Der Staatsanwalt eröffnete sein Abschluss-Plädoyer mit den Worten: „Die Schuldfrage steht ja außer Frage. Schwierig ist es, dafür Sanktionen gegen sie zu finden, die der Tat und ihrer Persönlichkeit entsprechen!“ Und weiter: „Für mich ist es kein Vergnügen, einen 17-Jährigen anzuklagen. Der böse Staatsanwalt zu sein, der einem jungen Mann die Zukunft verbaut. Sie machen auf mich den Eindruck, dass sie in ihrem Wesen kein gewaltbereiter Mensch sind!“ Nach zahlreichen Tipps für ein „normales Leben“, mit Beruf und ohne Suchtmittel, forderte er eine angepasste Bestrafung.
"Keine Kleinigkeit. Reden von schwerem Raub!"

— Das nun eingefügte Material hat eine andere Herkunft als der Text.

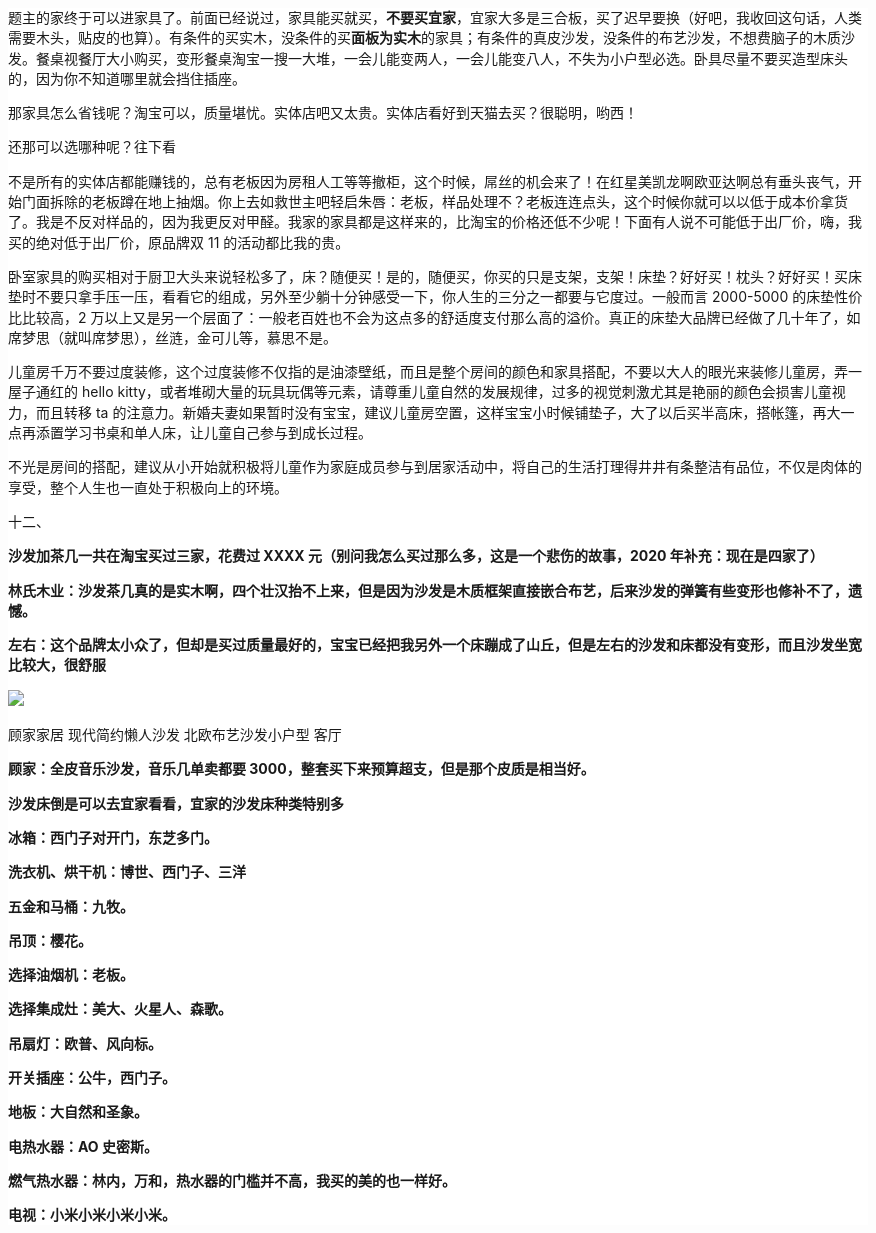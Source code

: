 题主的家终于可以进家具了。前面已经说过，家具能买就买，**不要买宜家**，宜家大多是三合板，买了迟早要换（好吧，我收回这句话，人类需要木头，贴皮的也算）。有条件的买实木，没条件的买**面板为实木**的家具；有条件的真皮沙发，没条件的布艺沙发，不想费脑子的木质沙发。餐桌视餐厅大小购买，变形餐桌淘宝一搜一大堆，一会儿能变两人，一会儿能变八人，不失为小户型必选。卧具尽量不要买造型床头的，因为你不知道哪里就会挡住插座。

那家具怎么省钱呢？淘宝可以，质量堪忧。实体店吧又太贵。实体店看好到天猫去买？很聪明，哟西！

还那可以选哪种呢？往下看

不是所有的实体店都能赚钱的，总有老板因为房租人工等等撤柜，这个时候，屌丝的机会来了！在红星美凯龙啊欧亚达啊总有垂头丧气，开始门面拆除的老板蹲在地上抽烟。你上去如救世主吧轻启朱唇：老板，样品处理不？老板连连点头，这个时候你就可以以低于成本价拿货了。我是不反对样品的，因为我更反对甲醛。我家的家具都是这样来的，比淘宝的价格还低不少呢！下面有人说不可能低于出厂价，嗨，我买的绝对低于出厂价，原品牌双 11 的活动都比我的贵。

卧室家具的购买相对于厨卫大头来说轻松多了，床？随便买！是的，随便买，你买的只是支架，支架！床垫？好好买！枕头？好好买！买床垫时不要只拿手压一压，看看它的组成，另外至少躺十分钟感受一下，你人生的三分之一都要与它度过。一般而言 2000-5000 的床垫性价比比较高，2 万以上又是另一个层面了：一般老百姓也不会为这点多的舒适度支付那么高的溢价。真正的床垫大品牌已经做了几十年了，如席梦思（就叫席梦思），丝涟，金可儿等，慕思不是。

儿童房千万不要过度装修，这个过度装修不仅指的是油漆壁纸，而且是整个房间的颜色和家具搭配，不要以大人的眼光来装修儿童房，弄一屋子通红的 hello kitty，或者堆砌大量的玩具玩偶等元素，请尊重儿童自然的发展规律，过多的视觉刺激尤其是艳丽的颜色会损害儿童视力，而且转移 ta 的注意力。新婚夫妻如果暂时没有宝宝，建议儿童房空置，这样宝宝小时候铺垫子，大了以后买半高床，搭帐篷，再大一点再添置学习书桌和单人床，让儿童自己参与到成长过程。

不光是房间的搭配，建议从小开始就积极将儿童作为家庭成员参与到居家活动中，将自己的生活打理得井井有条整洁有品位，不仅是肉体的享受，整个人生也一直处于积极向上的环境。

十二、

**沙发加茶几一共在淘宝买过三家，花费过 XXXX 元（别问我怎么买过那么多，这是一个悲伤的故事，2020 年补充：现在是四家了）**

**林氏木业：沙发茶几真的是实木啊，四个壮汉抬不上来，但是因为沙发是木质框架直接嵌合布艺，后来沙发的弹簧有些变形也修补不了，遗憾。**

**左右：这个品牌太小众了，但却是买过质量最好的，宝宝已经把我另外一个床蹦成了山丘，但是左右的沙发和床都没有变形，而且沙发坐宽比较大，很舒服**


![](https://pica.zhimg.com/v2-48720dd7bd24c31a4306413e0e90e47a_720w.jpg?source=b555e01d)

顾家家居 现代简约懒人沙发 北欧布艺沙发小户型 客厅



**顾家：全皮音乐沙发，音乐几单卖都要 3000，整套买下来预算超支，但是那个皮质是相当好。**

**沙发床倒是可以去宜家看看，宜家的沙发床种类特别多**

**冰箱：西门子对开门，东芝多门。**

**洗衣机、烘干机：博世、西门子、三洋**

**五金和马桶：九牧。**

**吊顶：樱花。**

**选择油烟机：老板。**

**选择集成灶：美大、火星人、森歌。**

**吊扇灯：欧普、风向标。**

**开关插座：公牛，西门子。**

**地板：大自然和圣象。**

**电热水器：AO 史密斯。**

**燃气热水器：林内，万和，热水器的门槛并不高，我买的美的也一样好。**

**电视：小米小米小米小米。**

Verständnisvoll entschied der Schöffensenat unter Richterin Mag. Gabriele Nemeskeri, die zuvor noch festhielt: „Was sie gemacht haben, ist keine Kleinigkeit. Wir reden hier von schwerem Raub. Das Strafmaß für jugendliche Täter beträgt bis zu 7,5 Jahre.“ Dann verkündete sie das nicht rechtskräftige Urteil: „Schuldig. 15 Monate Haft, davon 14 Monate bedingt auf drei Jahre. Zudem müssen sie mit einem Bewährungshelfer zusammenarbeiten!“
Mit blauem Auge davongekommen und enthaftet
Und beendete den Prozess mit: „Sie sind mit einem blauen Auge davongekommen. Nützen sie ihre Chance. Da wir die bisherige Haftzeit anrechnen, werden sie noch heute aus dem Gefängnis entlassen. Sie sind ein freier Mensch. Ich bin guter Hoffnung, dass wir sie hier nie wieder sehen.“ In diesem Moment konnten erstmals auch die sorgendurchfluteten Eltern durchatmen, die schweren Herzens die Verhandlung verfolgt hatten.